» **Input**

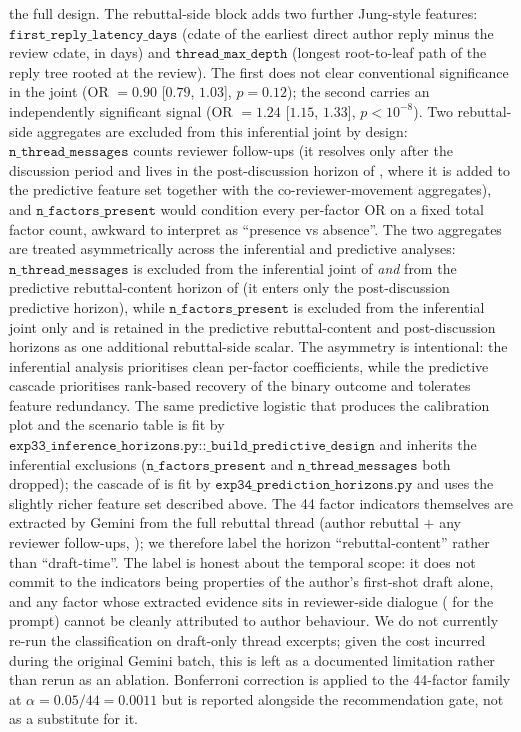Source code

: \documentclass{article}
\newcommand{\code}[1]{\texttt{#1}}
\begin{document}
the full design. The rebuttal-side block adds two further Jung-style features: $\code{first\_reply\_latency\_days}$ (cdate of the earliest direct author reply minus the review cdate, in days) and $\code{thread\_max\_depth}$ (longest root-to-leaf path of the reply tree rooted at the review). The first does not clear conventional significance in the joint (OR $=0.90$ [$0.79$, $1.03$], $p = 0.12$); the second carries an independently significant signal (OR $=1.24$ [$1.15$, $1.33$], $p < 10^{-8}$). Two rebuttal-side aggregates are excluded from this inferential joint by design: $\code{n\_thread\_messages}$ counts reviewer follow-ups (it resolves only after the discussion period and lives in the post-discussion horizon of , where it is added to the predictive feature set together with the co-reviewer-movement aggregates), and $\code{n\_factors\_present}$ would condition every per-factor OR on a fixed total factor count, awkward to interpret as ``presence vs absence''. The two aggregates are treated asymmetrically across the inferential and predictive analyses: $\code{n\_thread\_messages}$ is excluded from the inferential joint of  \emph{and} from the predictive rebuttal-content horizon of  (it enters only the post-discussion predictive horizon), while $\code{n\_factors\_present}$ is excluded from the inferential joint only and is retained in the predictive rebuttal-content and post-discussion horizons as one additional rebuttal-side scalar. The asymmetry is intentional: the inferential analysis prioritises clean per-factor coefficients, while the predictive cascade prioritises rank-based recovery of the binary outcome and tolerates feature redundancy. The same predictive logistic that produces the calibration plot and the scenario table is fit by $\code{exp33\_inference\_horizons.py::\_build\_predictive\_design}$ and inherits the inferential exclusions ($\code{n\_factors\_present}$ and $\code{n\_thread\_messages}$ both dropped); the cascade of  is fit by $\code{exp34\_prediction\_horizons.py}$ and uses the slightly richer feature set described above. The 44 factor indicators themselves are extracted by Gemini from the full rebuttal thread (author rebuttal $+$ any reviewer follow-ups, ); we therefore label the horizon ``rebuttal-content'' rather than ``draft-time''. The label is honest about the temporal scope: it does not commit to the indicators being properties of the author's first-shot draft alone, and any factor whose extracted evidence sits in reviewer-side dialogue ( for the prompt) cannot be cleanly attributed to author behaviour. We do not currently re-run the classification on draft-only thread excerpts; given the cost incurred during the original Gemini batch, this is left as a documented limitation rather than rerun as an ablation. Bonferroni correction is applied to the 44-factor family at $\alpha = 0.05/44 = 0.0011$ but is reported alongside the recommendation gate, not as a substitute for it.
\end{document}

» **Problem details**
No picture should be included when the data are set down again exactly.

» **Response to this task**
Source code

: \documentclass{article}
\newcommand{\code}[1]{\texttt{#1}}
\begin{document}
the full design. The rebuttal-side block adds two further Jung-style features: $\code{first\_reply\_latency\_days}$ (cdate of the earliest direct author reply minus the review cdate, in days) and $\code{thread\_max\_depth}$ (longest root-to-leaf path of the reply tree rooted at the review). The first does not clear conventional significance in the joint (OR $=0.90$ [$0.79$, $1.03$], $p = 0.12$); the second carries an independently significant signal (OR $=1.24$ [$1.15$, $1.33$], $p < 10^{-8}$). Two rebuttal-side aggregates are excluded from this inferential joint by design: $\code{n\_thread\_messages}$ counts reviewer follow-ups (it resolves only after the discussion period and lives in the post-discussion horizon of , where it is added to the predictive feature set together with the co-reviewer-movement aggregates), and $\code{n\_factors\_present}$ would condition every per-factor OR on a fixed total factor count, awkward to interpret as ``presence vs absence''. The two aggregates are treated asymmetrically across the inferential and predictive analyses: $\code{n\_thread\_messages}$ is excluded from the inferential joint of  \emph{and} from the predictive rebuttal-content horizon of  (it enters only the post-discussion predictive horizon), while $\code{n\_factors\_present}$ is excluded from the inferential joint only and is retained in the predictive rebuttal-content and post-discussion horizons as one additional rebuttal-side scalar. The asymmetry is intentional: the inferential analysis prioritises clean per-factor coefficients, while the predictive cascade prioritises rank-based recovery of the binary outcome and tolerates feature redundancy. The same predictive logistic that produces the calibration plot and the scenario table is fit by $\code{exp33\_inference\_horizons.py::\_build\_predictive\_design}$ and inherits the inferential exclusions ($\code{n\_factors\_present}$ and $\code{n\_thread\_messages}$ both dropped); the cascade of  is fit by $\code{exp34\_prediction\_horizons.py}$ and uses the slightly richer feature set described above. The 44 factor indicators themselves are extracted by Gemini from the full rebuttal thread (author rebuttal $+$ any reviewer follow-ups, ); we therefore label the horizon ``rebuttal-content'' rather than ``draft-time''. The label is honest about the temporal scope: it does not commit to the indicators being properties of the author's first-shot draft alone, and any factor whose extracted evidence sits in reviewer-side dialogue ( for the prompt) cannot be cleanly attributed to author behaviour. We do not currently re-run the classification on draft-only thread excerpts; given the cost incurred during the original Gemini batch, this is left as a documented limitation rather than rerun as an ablation. Bonferroni correction is applied to the 44-factor family at $\alpha = 0.05/44 = 0.0011$ but is reported alongside the recommendation gate, not as a substitute for it.
\end{document}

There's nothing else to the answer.